Lesson 5 of 14

Two-Phase Commit

Two-Phase Commit (2PC)

A distributed transaction must either commit on all participating nodes or abort on all of them — never a partial commit. Two-Phase Commit (2PC) is the classic protocol to achieve this.

The Two Phases

Phase 1 — Prepare (Voting):

  1. The coordinator sends a PREPARE message to all participants.
  2. Each participant checks if it can commit (checks its local state, writes to a WAL).
  3. Each participant votes YES (ready) or NO (abort).

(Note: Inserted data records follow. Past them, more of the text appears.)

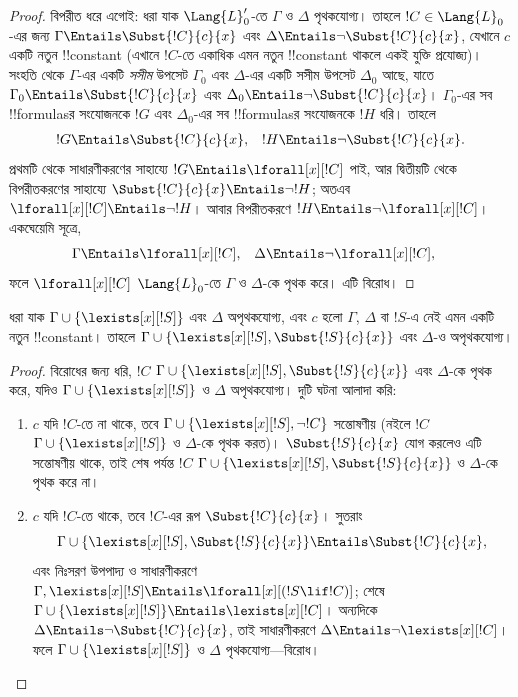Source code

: \documentclass[../../../include/open-logic-section]{subfiles}
\begin{document}
\begin{proof}
বিপরীত ধরে এগোই: ধরা যাক $\Lang{L}'_0$-তে $\Gamma$ ও $\Delta$
পৃথকযোগ্য। তাহলে $!C \in \Lang{L}_0$-এর জন্য
$\Gamma \Entails \Subst{!C}{c}{x}$ এবং
$\Delta \Entails \lnot \Subst{!C}{c}{x}$, যেখানে $c$ একটি নতুন
!!{constant} (এখানে $!C$-তে একাধিক এমন নতুন !!{constant} থাকলে একই
যুক্তি প্রযোজ্য)। সংহতি থেকে $\Gamma$-এর একটি \emph{সসীম}
উপসেট $\Gamma_0$ এবং $\Delta$-এর একটি সসীম উপসেট $\Delta_0$ আছে,
যাতে $\Gamma_0 \Entails \Subst{!C}{c}{x}$ এবং
$\Delta_0 \Entails \lnot \Subst{!C}{c}{x}$। $\Gamma_0$-এর
সব !!{formula}sর সংযোজনকে $!G$ এবং $\Delta_0$-এর সব !!{formula}sর
সংযোজনকে $!H$ ধরি। তাহলে
\begin{align*}
  !G & \Entails \Subst{!C}{c}{x}, & !H  \Entails \lnot \Subst{!C}{c}{x}.
\end{align*}
প্রথমটি থেকে সাধারণীকরণের সাহায্যে $!G \Entails \lforall[x][!C]$
পাই, আর দ্বিতীয়টি থেকে বিপরীতকরণের সাহায্যে
$\Subst{!C}{c}{x} \Entails \lnot !H$; অতএব
$\lforall[x][!C] \Entails \lnot !H$। আবার বিপরীতকরণে
$!H \Entails \lnot \lforall[x][!C]$। একঘেয়েমি সূত্রে,
\begin{align*}
  \Gamma & \Entails \lforall[x][!C], &
  \Delta & \Entails \lnot \lforall[x][!C],
\end{align*}
ফলে $\lforall[x][!C]$ $\Lang{L}_0$-তে $\Gamma$ ও $\Delta$-কে
পৃথক করে। এটি বিরোধ।
\end{proof}

\begin{lem}
ধরা যাক $\Gamma \cup \{ \lexists[x][!S] \}$ এবং $\Delta$
অপৃথকযোগ্য, এবং $c$ হলো $\Gamma$, $\Delta$ বা $!S$-এ নেই এমন
একটি নতুন !!{constant}। তাহলে $\Gamma \cup \{
\lexists[x][!S], \Subst{!S}{c}{x} \}$ এবং $\Delta$-ও
অপৃথকযোগ্য।
\end{lem}

\begin{proof}
বিরোধের জন্য ধরি, $!C$ $\Gamma \cup \{
\lexists[x][!S], \Subst{!S}{c}{x}\}$ এবং $\Delta$-কে পৃথক করে,
যদিও $\Gamma \cup \{\lexists[x][!S] \}$ ও $\Delta$
অপৃথকযোগ্য। দুটি ঘটনা আলাদা করি:
\begin{enumerate}
\item $c$ যদি $!C$-তে না থাকে, তবে
  $\Gamma \cup \{\lexists[x][!S], \lnot!C \}$ সন্তোষণীয়
  (নইলে $!C$ $\Gamma \cup \{\lexists[x][!S] \}$ ও $\Delta$-কে
  পৃথক করত)। $\Subst{!S}{c}{x}$ যোগ করলেও এটি সন্তোষণীয় থাকে, তাই
  শেষ পর্যন্ত $!C$ $\Gamma \cup \{ \lexists[x][!S],
  \Subst{!S}{c}{x} \}$ ও $\Delta$-কে পৃথক করে না।
\item $c$ যদি $!C$-তে থাকে, তবে $!C$-এর রূপ
  $\Subst{!C}{c}{x}$। সুতরাং
   \[
  \Gamma \cup \{ \lexists[x][!S], \Subst{!S}{c}{x}\} \Entails \Subst{!C}{c}{x},
   \]
  এবং নিঃসরণ উপপাদ্য ও সাধারণীকরণে
  $\Gamma, \lexists[x][!S] \Entails \lforall[x][(!S \lif !C)]$;
  শেষে $\Gamma \cup \{ \lexists[x][!S] \} \Entails
  \lexists[x][!C]$। অন্যদিকে
  $\Delta \Entails \lnot \Subst{!C}{c}{x}$, তাই সাধারণীকরণে
  $\Delta \Entails \lnot \lexists[x][!C]$। ফলে
  $\Gamma \cup \{\lexists[x][!S] \}$ ও $\Delta$ পৃথকযোগ্য—বিরোধ।
\end{enumerate}
\end{proof}
\end{document}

Phase 2 — Commit (Decision):

  • If all votes are YES: coordinator sends COMMIT to all participants.
  • If any vote is NO (or a timeout): coordinator sends ABORT to all participants.
Coordinator          Participant A      Participant B
    │── PREPARE ──────────►│                 │
    │── PREPARE ───────────────────────────►│
    │◄── YES ──────────────│                 │
    │◄── YES ──────────────────────────────│
    │── COMMIT ────────────►│                │
    │── COMMIT ────────────────────────────►│

The Problem

2PC has a blocking failure mode: if the coordinator crashes after Phase 1 but before sending the commit/abort decision, participants are stuck — they cannot commit or abort without the coordinator. Modern protocols like 3PC and Paxos/Raft solve this.

Your Task

Implement a TwoPhaseCommit coordinator class. It should:

  • Accept a list of participant functions (each returns true for YES or false for NO when prepared).
  • prepare() — call all participants, collect votes.
  • commit() — if all voted YES, commit (return "COMMITTED"). Otherwise abort (return "ABORTED").